Lines from the one with "## *As college" through the end of the listing below should be set down exactly, with no other line included.

○ ○ ○ ○ ○

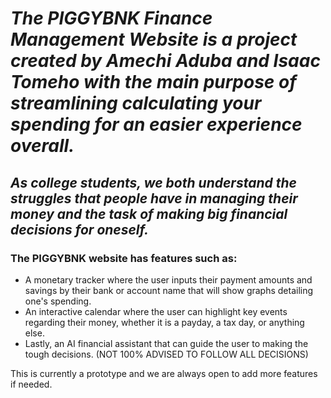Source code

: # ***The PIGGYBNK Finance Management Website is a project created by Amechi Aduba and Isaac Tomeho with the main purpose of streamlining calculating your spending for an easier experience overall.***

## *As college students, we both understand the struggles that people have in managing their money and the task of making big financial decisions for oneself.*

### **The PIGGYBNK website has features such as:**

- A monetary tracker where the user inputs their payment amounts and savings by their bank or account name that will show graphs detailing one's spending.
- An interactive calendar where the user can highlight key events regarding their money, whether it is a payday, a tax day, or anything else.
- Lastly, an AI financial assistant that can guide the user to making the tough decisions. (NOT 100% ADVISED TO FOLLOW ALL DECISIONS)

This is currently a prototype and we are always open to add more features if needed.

○ ○ ○ ○ ○

> _TASK RESPONSE_
## *As college students, we both understand the struggles that people have in managing their money and the task of making big financial decisions for oneself.*

### **The PIGGYBNK website has features such as:**

- A monetary tracker where the user inputs their payment amounts and savings by their bank or account name that will show graphs detailing one's spending.
- An interactive calendar where the user can highlight key events regarding their money, whether it is a payday, a tax day, or anything else.
- Lastly, an AI financial assistant that can guide the user to making the tough decisions. (NOT 100% ADVISED TO FOLLOW ALL DECISIONS)

This is currently a prototype and we are always open to add more features if needed.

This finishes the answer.